2023-04-06T11:10:58-04:00

This exciting find was announced on the Bible History Daily website, in conjunction with the Biblical Archaeology Society:

On May 23, 2012 the Israel Antiquities Authority announced the discovery of a 2,700 year old bulla [c. 700 B.C.] bearing an inscription reading “Bethlehem.” The discovery marks the earliest known mention of ancient Bethlehem, a city best remembered as Jesus’ birthplace centuries later.

A bulla, or stamped piece of clay used to seal a document or container, was used to mark the identity of the sender or author of a document, . . . (1)

It was discovered in the ancient City of David section of Jerusalem. The article continues:

Despite the extended Biblical history of the city, the discovery of the bulla is the first archaeological evidence extending the history of Bethlehem to a First Temple Period Israelite city.

Excavation director Eli Shukron . . . emphasizes, “this is the first time the name Bethlehem appears outside the Bible, in an inscription from the First Temple period, which proves that Bethlehem was indeed a city in the Kingdom of Judah, and possibly also in earlier periods.”

The Jerusalem Post also announced it:

Archaeologists recently discovered the first artifact constituting tangible evidence of the existence of the ancient city of Bethlehem, which is mentioned in the Torah, . . .

The artifact, a bulla, or piece of clay for sealing a document or object, may prove the existence of Bethlehem dating back to the First Temple Period. . . .

Three lines of ancient Hebrew script appear on the bulla, including the words: Bishv’at, Bet Lechem and [Lemel]ekh. (2)

Bethlehem had a history recounted in the Bible extending to more than 1700 years before the birth of Jesus there (Matt. 2:1): which itself was predicted in Micah 5:2. King David (r. c. 1010-c. 970 B.C.) came from Bethlehem (1 Sam. 17:12, 15, 58, 20:6). It was also the burial site of Jacob’s wife Rachel over seven centuries earlier (Gen. 35:19, 48:7), and the book of Ruth, from the period of the judges (c. 1200–c. 1037 B.C.), mentions it seven times.

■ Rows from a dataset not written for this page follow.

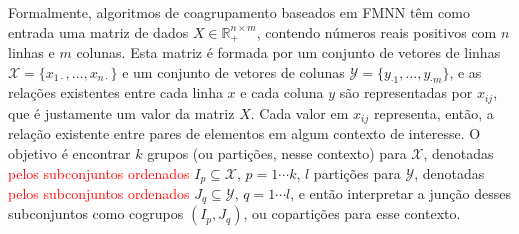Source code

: \documentclass[
    12pt,                %
    oneside,            %
    a4paper,            %
    english,            %
    brazil                %
    ]{abntex2ppgsi}
\begin{document}
Formalmente, algoritmos de coagrupamento baseados em FMNN têm como entrada uma matriz de dados $X \in \mathbb{R}^{n \times m}_{+}$, contendo números reais positivos com $n$ linhas e $m$ colunas. Esta matriz é formada por um conjunto de vetores de linhas $\mathcal{X} = \{ x_{1 \cdot}, \dots, x_{n \cdot} \}$ e um conjunto de vetores de colunas ${\mathcal{Y}} = \{ y_{\cdot 1}, \dots, y_{\cdot m} \}$, e as relações existentes entre cada linha $x$ e cada coluna $y$ são representadas por $x_{ij}$, que é justamente um valor da matriz $X$. Cada valor em $x_{ij}$ representa, então, a relação existente entre pares de elementos em algum contexto de interesse. O objetivo é encontrar $k$ grupos (ou partições, nesse contexto) para $\mathcal{X}$, denotadas \textcolor{red}{pelos subconjuntos ordenados} $I_p \subseteq \mathcal{X}$, $p = 1 \cdots k$, $l$ partições para $\mathcal{Y}$, denotadas \textcolor{red}{pelos subconjuntos ordenados} $J_q \subseteq \mathcal{Y}$, $q = 1 \cdots l$, e então interpretar a junção desses subconjuntos como cogrupos $(I_p, J_q)$, ou copartições para esse contexto.




\end{document}
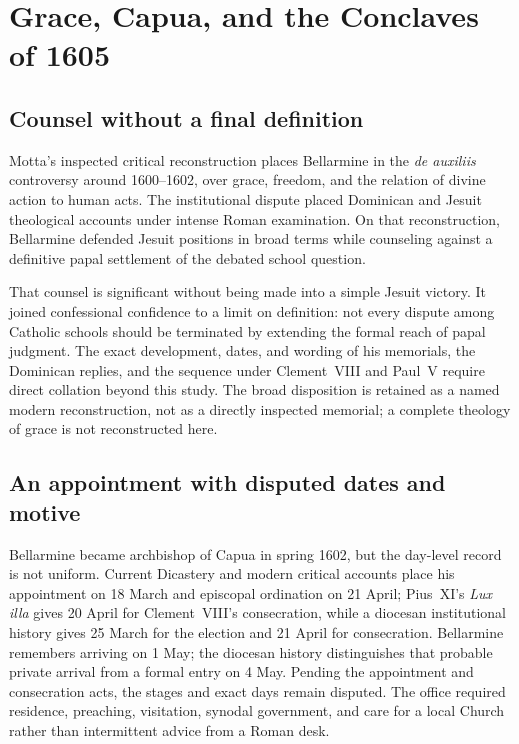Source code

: \section{Grace, Capua, and the Conclaves of 1605}

\subsection{Counsel without a final definition}

Motta's inspected critical reconstruction places Bellarmine in the
\emph{de auxiliis} controversy around 1600--1602, over grace, freedom, and the
relation of divine action to human acts.  The institutional dispute placed
Dominican and Jesuit theological accounts under intense Roman examination.
On that reconstruction, Bellarmine defended Jesuit positions in broad terms
while counseling against a definitive papal settlement of the debated school
question.

That counsel is significant without being made into a simple Jesuit victory.
It joined confessional confidence to a limit on definition: not every dispute
among Catholic schools should be terminated by extending the formal reach of
papal judgment.  The exact development, dates, and wording of his memorials,
the Dominican replies, and the sequence under Clement~VIII and Paul~V require
direct collation beyond this study.  The broad disposition is retained as a
named modern reconstruction, not as a directly inspected memorial; a complete
theology of grace is not reconstructed here.

\subsection{An appointment with disputed dates and motive}

Bellarmine became archbishop of Capua in spring 1602, but the day-level record
is not uniform.  Current Dicastery and modern critical accounts place his
appointment on 18 March and episcopal ordination on 21 April; Pius~XI's
\emph{Lux illa} gives 20 April for Clement~VIII's consecration, while a
diocesan institutional history gives 25 March for the election and 21 April
for consecration.  Bellarmine remembers arriving on 1 May; the diocesan history
distinguishes that probable private arrival from a formal entry on 4 May.
Pending the appointment and consecration acts, the stages and exact days remain
disputed.  The office required residence, preaching, visitation, synodal
government, and care for a local Church rather than intermittent advice from a
Roman desk.

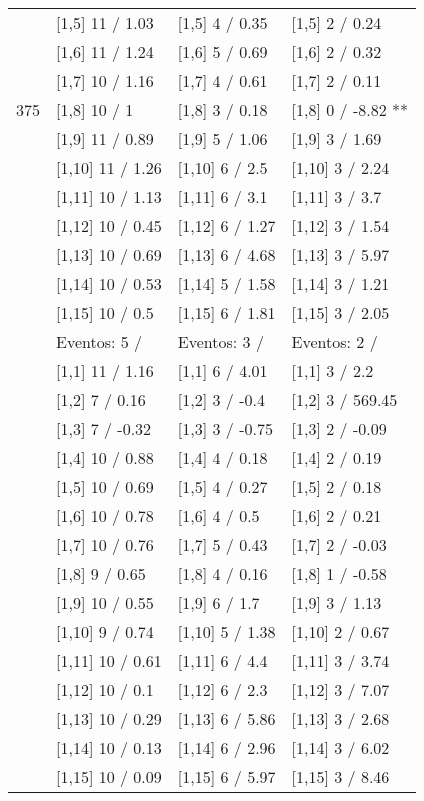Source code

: \begin{table}
\begin{tabular}[t]{llll}
 & {}[1,5] 11  / 1.03 & {}[1,5] 4  / 0.35 & {}[1,5] 2  / 0.24\\
 & {}[1,6] 11  / 1.24 & {}[1,6] 5  / 0.69 & {}[1,6] 2  / 0.32\\
 & {}[1,7] 10  / 1.16 & {}[1,7] 4  / 0.61 & {}[1,7] 2  / 0.11\\
375 & {}[1,8] 10  / 1 & {}[1,8] 3  / 0.18 & {}[1,8] 0  / -8.82 **\\
\addlinespace
 & {}[1,9] 11  / 0.89 & {}[1,9] 5  / 1.06 & {}[1,9] 3  / 1.69\\
 & {}[1,10] 11  / 1.26 & {}[1,10] 6  / 2.5 & {}[1,10] 3  / 2.24\\
 & {}[1,11] 10  / 1.13 & {}[1,11] 6  / 3.1 & {}[1,11] 3  / 3.7\\
 & {}[1,12] 10  / 0.45 & {}[1,12] 6  / 1.27 & {}[1,12] 3  / 1.54\\
 & {}[1,13] 10  / 0.69 & {}[1,13] 6  / 4.68 & {}[1,13] 3  / 5.97\\
\addlinespace
 & {}[1,14] 10  / 0.53 & {}[1,14] 5  / 1.58 & {}[1,14] 3  / 1.21\\
 & {}[1,15] 10  / 0.5 & {}[1,15] 6  / 1.81 & {}[1,15] 3  / 2.05\\
 & Eventos:  5 / & Eventos:  3 / & Eventos:  2 /\\
 & {}[1,1] 11  / 1.16 & {}[1,1] 6  / 4.01 & {}[1,1] 3  / 2.2\\
 & {}[1,2] 7  / 0.16 & {}[1,2] 3  / -0.4 & {}[1,2] 3  / 569.45\\
\addlinespace
 & {}[1,3] 7  / -0.32 & {}[1,3] 3  / -0.75 & {}[1,3] 2  / -0.09\\
 & {}[1,4] 10  / 0.88 & {}[1,4] 4  / 0.18 & {}[1,4] 2  / 0.19\\
 & {}[1,5] 10  / 0.69 & {}[1,5] 4  / 0.27 & {}[1,5] 2  / 0.18\\
 & {}[1,6] 10  / 0.78 & {}[1,6] 4  / 0.5 & {}[1,6] 2  / 0.21\\
 & {}[1,7] 10  / 0.76 & {}[1,7] 5  / 0.43 & {}[1,7] 2  / -0.03\\
\addlinespace
500 & {}[1,8] 9  / 0.65 & {}[1,8] 4  / 0.16 & {}[1,8] 1  / -0.58\\
 & {}[1,9] 10  / 0.55 & {}[1,9] 6  / 1.7 & {}[1,9] 3  / 1.13\\
 & {}[1,10] 9  / 0.74 & {}[1,10] 5  / 1.38 & {}[1,10] 2  / 0.67\\
 & {}[1,11] 10  / 0.61 & {}[1,11] 6  / 4.4 & {}[1,11] 3  / 3.74\\
 & {}[1,12] 10  / 0.1 & {}[1,12] 6  / 2.3 & {}[1,12] 3  / 7.07\\
\addlinespace
 & {}[1,13] 10  / 0.29 & {}[1,13] 6  / 5.86 & {}[1,13] 3  / 2.68\\
 & {}[1,14] 10  / 0.13 & {}[1,14] 6  / 2.96 & {}[1,14] 3  / 6.02\\
 & {}[1,15] 10  / 0.09 & {}[1,15] 6  / 5.97 & {}[1,15] 3  / 8.46\\
\bottomrule
\end{tabular}
\end{table}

The earliest possible extrabiblical literary evidence regarding Bethlehem is found in the Amarna correspondence of 1350–1330 B.C., which consists of Egyptian diplomatic letters written in cuneiform (the written language of Mesopotamia), to the Canaanites and Amorites. We can’t determine with certainty whether that referred to the Bethlehem which is six miles from Jerusalem, because there was a second Bethlehem in Galilee, seven miles northwest of Nazareth — mentioned in Joshua 19:15 and Judges 12:8.

This bulla, however, which is believed to be part of a system of taxation — in this instance a transaction between Bethlehem and the king in Jerusalem –, leaves no doubt as to which Bethlehem it refers to.

FOOTNOTES

1) “History of Bethlehem Documented by First Temple Period Bulla from the City of David,” Bible History Daily; originally published on May 23, 2012; reprinted on July 16, 2019.

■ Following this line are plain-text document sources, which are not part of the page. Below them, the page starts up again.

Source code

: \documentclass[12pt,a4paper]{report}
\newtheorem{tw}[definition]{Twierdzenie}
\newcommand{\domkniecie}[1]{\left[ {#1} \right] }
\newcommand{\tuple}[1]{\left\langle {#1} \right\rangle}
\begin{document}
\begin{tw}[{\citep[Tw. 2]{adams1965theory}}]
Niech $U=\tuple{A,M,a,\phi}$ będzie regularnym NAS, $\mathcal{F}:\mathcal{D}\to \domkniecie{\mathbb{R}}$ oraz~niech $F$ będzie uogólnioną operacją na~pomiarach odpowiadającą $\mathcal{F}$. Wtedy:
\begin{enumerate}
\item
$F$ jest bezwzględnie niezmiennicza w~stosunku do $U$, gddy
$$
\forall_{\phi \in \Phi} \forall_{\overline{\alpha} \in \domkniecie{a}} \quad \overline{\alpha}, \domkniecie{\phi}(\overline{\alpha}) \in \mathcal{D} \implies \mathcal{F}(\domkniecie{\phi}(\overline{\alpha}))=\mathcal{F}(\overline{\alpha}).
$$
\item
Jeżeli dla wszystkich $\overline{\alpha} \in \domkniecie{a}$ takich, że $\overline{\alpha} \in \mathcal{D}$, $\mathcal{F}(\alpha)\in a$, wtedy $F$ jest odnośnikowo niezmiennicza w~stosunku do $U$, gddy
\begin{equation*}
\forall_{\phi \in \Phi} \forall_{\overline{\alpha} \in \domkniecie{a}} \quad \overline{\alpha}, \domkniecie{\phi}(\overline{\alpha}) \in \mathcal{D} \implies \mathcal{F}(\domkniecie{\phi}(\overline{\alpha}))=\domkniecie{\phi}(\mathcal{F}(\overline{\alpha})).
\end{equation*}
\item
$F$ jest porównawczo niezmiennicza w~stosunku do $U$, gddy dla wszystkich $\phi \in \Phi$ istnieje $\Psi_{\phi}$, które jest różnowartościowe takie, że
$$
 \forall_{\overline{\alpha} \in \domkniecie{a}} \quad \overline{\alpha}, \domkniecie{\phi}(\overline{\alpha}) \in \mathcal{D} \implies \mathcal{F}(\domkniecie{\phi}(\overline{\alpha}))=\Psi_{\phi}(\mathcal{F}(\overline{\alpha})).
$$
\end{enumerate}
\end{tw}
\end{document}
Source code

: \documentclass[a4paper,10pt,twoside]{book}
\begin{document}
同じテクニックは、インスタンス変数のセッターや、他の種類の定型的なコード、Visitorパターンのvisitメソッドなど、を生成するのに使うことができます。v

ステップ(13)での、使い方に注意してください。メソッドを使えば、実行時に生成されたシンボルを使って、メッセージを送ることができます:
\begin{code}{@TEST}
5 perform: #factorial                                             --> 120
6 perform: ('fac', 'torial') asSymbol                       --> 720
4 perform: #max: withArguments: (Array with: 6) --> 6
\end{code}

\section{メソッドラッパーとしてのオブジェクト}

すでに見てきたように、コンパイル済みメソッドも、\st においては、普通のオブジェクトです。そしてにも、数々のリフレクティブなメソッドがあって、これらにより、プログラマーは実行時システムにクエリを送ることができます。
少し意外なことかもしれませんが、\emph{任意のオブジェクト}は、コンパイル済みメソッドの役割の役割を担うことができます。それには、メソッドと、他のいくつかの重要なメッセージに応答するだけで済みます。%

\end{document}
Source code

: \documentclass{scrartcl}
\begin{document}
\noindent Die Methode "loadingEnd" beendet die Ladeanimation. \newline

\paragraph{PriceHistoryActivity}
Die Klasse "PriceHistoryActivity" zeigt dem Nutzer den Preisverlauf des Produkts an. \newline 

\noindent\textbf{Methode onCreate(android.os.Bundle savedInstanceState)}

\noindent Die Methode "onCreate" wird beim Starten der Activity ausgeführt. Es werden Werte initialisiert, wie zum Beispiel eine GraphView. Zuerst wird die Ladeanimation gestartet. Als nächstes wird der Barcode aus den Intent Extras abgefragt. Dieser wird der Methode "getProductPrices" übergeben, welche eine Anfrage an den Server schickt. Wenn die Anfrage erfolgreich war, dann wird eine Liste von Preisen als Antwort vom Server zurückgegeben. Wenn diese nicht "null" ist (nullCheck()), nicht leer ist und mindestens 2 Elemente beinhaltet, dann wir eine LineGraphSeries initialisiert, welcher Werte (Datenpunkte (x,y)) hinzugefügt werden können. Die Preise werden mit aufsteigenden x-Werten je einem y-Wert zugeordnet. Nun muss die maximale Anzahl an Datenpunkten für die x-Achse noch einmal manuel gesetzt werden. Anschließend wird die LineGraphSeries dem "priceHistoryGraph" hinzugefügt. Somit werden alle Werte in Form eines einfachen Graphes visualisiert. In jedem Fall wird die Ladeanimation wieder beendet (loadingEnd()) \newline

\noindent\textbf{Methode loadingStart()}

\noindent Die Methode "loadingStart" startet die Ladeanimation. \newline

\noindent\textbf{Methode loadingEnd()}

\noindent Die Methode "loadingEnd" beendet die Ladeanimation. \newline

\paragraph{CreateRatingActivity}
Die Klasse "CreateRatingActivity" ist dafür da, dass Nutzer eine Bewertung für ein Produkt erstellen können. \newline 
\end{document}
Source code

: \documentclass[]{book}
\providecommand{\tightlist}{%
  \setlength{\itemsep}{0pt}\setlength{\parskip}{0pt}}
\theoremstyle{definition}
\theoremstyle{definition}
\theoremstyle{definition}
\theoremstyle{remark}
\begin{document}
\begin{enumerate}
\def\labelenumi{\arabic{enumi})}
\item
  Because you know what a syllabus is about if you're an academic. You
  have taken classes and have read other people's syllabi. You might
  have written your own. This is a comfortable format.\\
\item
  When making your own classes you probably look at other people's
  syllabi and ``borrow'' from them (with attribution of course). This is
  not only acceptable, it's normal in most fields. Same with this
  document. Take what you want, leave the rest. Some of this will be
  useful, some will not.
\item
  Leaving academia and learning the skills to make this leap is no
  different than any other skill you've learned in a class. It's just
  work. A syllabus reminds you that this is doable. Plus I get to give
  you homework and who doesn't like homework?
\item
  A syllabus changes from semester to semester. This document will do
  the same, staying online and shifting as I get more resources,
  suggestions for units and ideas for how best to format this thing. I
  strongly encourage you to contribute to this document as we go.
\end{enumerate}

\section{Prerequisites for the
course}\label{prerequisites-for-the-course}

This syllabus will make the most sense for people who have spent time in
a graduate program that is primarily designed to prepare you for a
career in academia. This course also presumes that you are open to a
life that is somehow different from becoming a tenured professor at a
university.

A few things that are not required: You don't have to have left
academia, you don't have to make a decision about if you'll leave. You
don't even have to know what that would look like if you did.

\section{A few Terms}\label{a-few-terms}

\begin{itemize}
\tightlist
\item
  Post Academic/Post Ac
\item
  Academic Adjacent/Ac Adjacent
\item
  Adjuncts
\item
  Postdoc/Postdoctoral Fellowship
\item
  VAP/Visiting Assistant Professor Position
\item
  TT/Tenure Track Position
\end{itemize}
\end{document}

2) Yonah Bob, “Archaeologists find first proof of ancient Bethlehem,” The Jerusalem Post, May 23, 2012.

***

Practical Matters: Perhaps some of my 4,200+ free online articles (the most comprehensive “one-stop” Catholic apologetics site) or fifty-one books have helped you (by God’s grace) to decide to become Catholic or to return to the Church, or better understand some doctrines and why we believe them.

Or you may believe my work is worthy to support for the purpose of apologetics and evangelism in general. If so, please seriously consider a much-needed financial contribution. I’m always in need of more funds: especially monthly support. “The laborer is worthy of his wages” (1 Tim 5:18, NKJV). 1 December 2021 was my 20th anniversary as a full-time Catholic apologist, and February 2022 marked the 25th anniversary of my blog.

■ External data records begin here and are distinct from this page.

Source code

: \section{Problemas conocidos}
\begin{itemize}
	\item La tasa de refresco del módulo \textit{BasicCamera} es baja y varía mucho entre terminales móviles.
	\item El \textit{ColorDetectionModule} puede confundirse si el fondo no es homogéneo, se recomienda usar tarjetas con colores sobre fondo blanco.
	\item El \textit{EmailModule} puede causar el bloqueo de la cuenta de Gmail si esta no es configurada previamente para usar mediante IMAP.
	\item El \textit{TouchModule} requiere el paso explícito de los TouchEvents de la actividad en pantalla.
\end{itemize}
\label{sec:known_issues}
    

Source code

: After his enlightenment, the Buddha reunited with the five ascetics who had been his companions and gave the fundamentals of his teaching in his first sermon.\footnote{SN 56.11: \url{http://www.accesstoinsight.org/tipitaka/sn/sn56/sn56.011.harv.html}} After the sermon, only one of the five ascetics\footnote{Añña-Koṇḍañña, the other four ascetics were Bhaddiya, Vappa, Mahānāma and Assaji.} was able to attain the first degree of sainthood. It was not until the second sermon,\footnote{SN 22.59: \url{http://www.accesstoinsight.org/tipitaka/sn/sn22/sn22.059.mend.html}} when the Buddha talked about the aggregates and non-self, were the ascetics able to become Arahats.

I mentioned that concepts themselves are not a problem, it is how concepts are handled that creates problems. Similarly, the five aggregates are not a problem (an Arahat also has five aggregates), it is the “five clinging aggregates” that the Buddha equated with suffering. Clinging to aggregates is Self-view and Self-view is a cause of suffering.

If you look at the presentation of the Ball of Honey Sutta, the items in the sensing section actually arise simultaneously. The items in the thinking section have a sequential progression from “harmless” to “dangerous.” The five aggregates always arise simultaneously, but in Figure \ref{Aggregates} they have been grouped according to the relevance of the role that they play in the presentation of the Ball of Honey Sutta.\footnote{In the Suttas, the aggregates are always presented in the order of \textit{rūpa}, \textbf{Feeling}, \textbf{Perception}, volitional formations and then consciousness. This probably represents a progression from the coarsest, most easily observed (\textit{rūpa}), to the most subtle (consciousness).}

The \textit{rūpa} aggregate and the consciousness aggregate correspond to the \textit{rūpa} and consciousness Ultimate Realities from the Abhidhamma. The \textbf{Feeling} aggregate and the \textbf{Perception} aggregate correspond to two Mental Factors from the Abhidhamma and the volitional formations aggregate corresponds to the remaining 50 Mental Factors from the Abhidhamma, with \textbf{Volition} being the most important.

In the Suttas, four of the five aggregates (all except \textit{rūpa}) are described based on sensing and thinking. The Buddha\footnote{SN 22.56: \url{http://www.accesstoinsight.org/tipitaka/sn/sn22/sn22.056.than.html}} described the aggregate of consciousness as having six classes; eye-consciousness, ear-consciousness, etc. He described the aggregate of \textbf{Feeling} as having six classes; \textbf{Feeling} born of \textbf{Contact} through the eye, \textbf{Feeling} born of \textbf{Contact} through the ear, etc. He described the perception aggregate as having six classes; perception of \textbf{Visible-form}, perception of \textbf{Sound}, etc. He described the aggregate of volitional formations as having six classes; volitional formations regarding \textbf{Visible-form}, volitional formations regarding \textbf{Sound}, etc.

PayPal donations are the easiest: just send to my email address: [email protected]. You’ll see the term “Catholic Used Book Service”, which is my old side-business. To learn about the different methods of contributing, including 100% tax deduction, etc., see my page: About Catholic Apologist Dave Armstrong / Donation InformationThanks a million from the bottom of my heart!

***

Photo credit: Bethlehem bulla [courtesy of Israel antiquities authority / Bible History Daily)

***

Summary: A bulla (clay seal), from Bethlehem, dated to the 8th century B.C. was found in the City of David region of Jerusalem in 2012: the earliest certain extrabiblical evidence.